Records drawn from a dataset
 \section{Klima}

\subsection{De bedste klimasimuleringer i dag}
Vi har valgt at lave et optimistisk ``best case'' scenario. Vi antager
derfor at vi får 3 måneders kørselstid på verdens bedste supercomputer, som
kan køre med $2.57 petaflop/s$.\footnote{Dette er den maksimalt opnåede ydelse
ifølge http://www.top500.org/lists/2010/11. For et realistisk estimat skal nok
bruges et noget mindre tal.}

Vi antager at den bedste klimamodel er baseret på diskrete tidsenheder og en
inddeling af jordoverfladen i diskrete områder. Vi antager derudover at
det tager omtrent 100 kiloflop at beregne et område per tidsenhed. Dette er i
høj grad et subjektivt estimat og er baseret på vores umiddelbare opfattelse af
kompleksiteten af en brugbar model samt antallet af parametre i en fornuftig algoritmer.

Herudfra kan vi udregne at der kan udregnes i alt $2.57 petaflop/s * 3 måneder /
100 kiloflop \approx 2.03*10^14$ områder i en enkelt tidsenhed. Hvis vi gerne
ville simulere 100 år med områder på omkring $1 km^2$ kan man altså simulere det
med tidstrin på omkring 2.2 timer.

**Required work**. Reproduce each entry above character for character.

**Solution for this task**.
 \section{Klima}

\subsection{De bedste klimasimuleringer i dag}
Vi har valgt at lave et optimistisk ``best case'' scenario. Vi antager
derfor at vi får 3 måneders kørselstid på verdens bedste supercomputer, som
kan køre med $2.57 petaflop/s$.\footnote{Dette er den maksimalt opnåede ydelse
ifølge http://www.top500.org/lists/2010/11. For et realistisk estimat skal nok
bruges et noget mindre tal.}

Vi antager at den bedste klimamodel er baseret på diskrete tidsenheder og en
inddeling af jordoverfladen i diskrete områder. Vi antager derudover at
det tager omtrent 100 kiloflop at beregne et område per tidsenhed. Dette er i
høj grad et subjektivt estimat og er baseret på vores umiddelbare opfattelse af
kompleksiteten af en brugbar model samt antallet af parametre i en fornuftig algoritmer.

Herudfra kan vi udregne at der kan udregnes i alt $2.57 petaflop/s * 3 måneder /
100 kiloflop \approx 2.03*10^14$ områder i en enkelt tidsenhed. Hvis vi gerne
ville simulere 100 år med områder på omkring $1 km^2$ kan man altså simulere det
med tidstrin på omkring 2.2 timer.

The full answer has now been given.